▶ [YOUR TASK]: The output is the lines below from the one with "- [ ] Page transition'ları" through the one with "- [ ] Card animasyonları çalışıyor mu?", both included, printed exactly and with no other line.

▶ [THE DATA]:

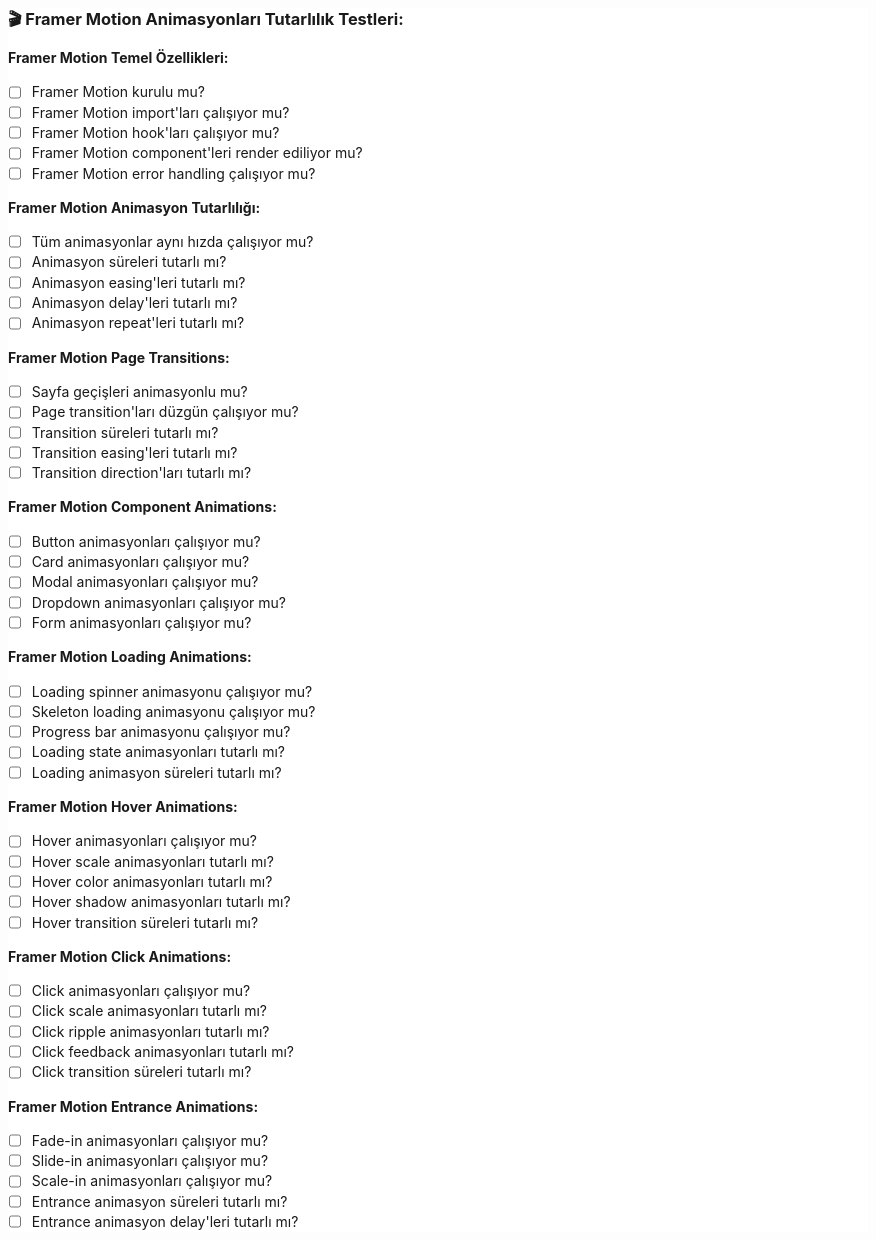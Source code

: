 ### **🎬 Framer Motion Animasyonları Tutarlılık Testleri:**

**Framer Motion Temel Özellikleri:**
- [ ] Framer Motion kurulu mu?
- [ ] Framer Motion import'ları çalışıyor mu?
- [ ] Framer Motion hook'ları çalışıyor mu?
- [ ] Framer Motion component'leri render ediliyor mu?
- [ ] Framer Motion error handling çalışıyor mu?

**Framer Motion Animasyon Tutarlılığı:**
- [ ] Tüm animasyonlar aynı hızda çalışıyor mu?
- [ ] Animasyon süreleri tutarlı mı?
- [ ] Animasyon easing'leri tutarlı mı?
- [ ] Animasyon delay'leri tutarlı mı?
- [ ] Animasyon repeat'leri tutarlı mı?

**Framer Motion Page Transitions:**
- [ ] Sayfa geçişleri animasyonlu mu?
- [ ] Page transition'ları düzgün çalışıyor mu?
- [ ] Transition süreleri tutarlı mı?
- [ ] Transition easing'leri tutarlı mı?
- [ ] Transition direction'ları tutarlı mı?

**Framer Motion Component Animations:**
- [ ] Button animasyonları çalışıyor mu?
- [ ] Card animasyonları çalışıyor mu?
- [ ] Modal animasyonları çalışıyor mu?
- [ ] Dropdown animasyonları çalışıyor mu?
- [ ] Form animasyonları çalışıyor mu?

**Framer Motion Loading Animations:**
- [ ] Loading spinner animasyonu çalışıyor mu?
- [ ] Skeleton loading animasyonu çalışıyor mu?
- [ ] Progress bar animasyonu çalışıyor mu?
- [ ] Loading state animasyonları tutarlı mı?
- [ ] Loading animasyon süreleri tutarlı mı?

**Framer Motion Hover Animations:**
- [ ] Hover animasyonları çalışıyor mu?
- [ ] Hover scale animasyonları tutarlı mı?
- [ ] Hover color animasyonları tutarlı mı?
- [ ] Hover shadow animasyonları tutarlı mı?
- [ ] Hover transition süreleri tutarlı mı?

**Framer Motion Click Animations:**
- [ ] Click animasyonları çalışıyor mu?
- [ ] Click scale animasyonları tutarlı mı?
- [ ] Click ripple animasyonları tutarlı mı?
- [ ] Click feedback animasyonları tutarlı mı?
- [ ] Click transition süreleri tutarlı mı?

**Framer Motion Entrance Animations:**
- [ ] Fade-in animasyonları çalışıyor mu?
- [ ] Slide-in animasyonları çalışıyor mu?
- [ ] Scale-in animasyonları çalışıyor mu?
- [ ] Entrance animasyon süreleri tutarlı mı?
- [ ] Entrance animasyon delay'leri tutarlı mı?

▶ [SOLUTION FOR THIS PROBLEM]:
- [ ] Page transition'ları düzgün çalışıyor mu?
- [ ] Transition süreleri tutarlı mı?
- [ ] Transition easing'leri tutarlı mı?
- [ ] Transition direction'ları tutarlı mı?

**Framer Motion Component Animations:**
- [ ] Button animasyonları çalışıyor mu?
- [ ] Card animasyonları çalışıyor mu?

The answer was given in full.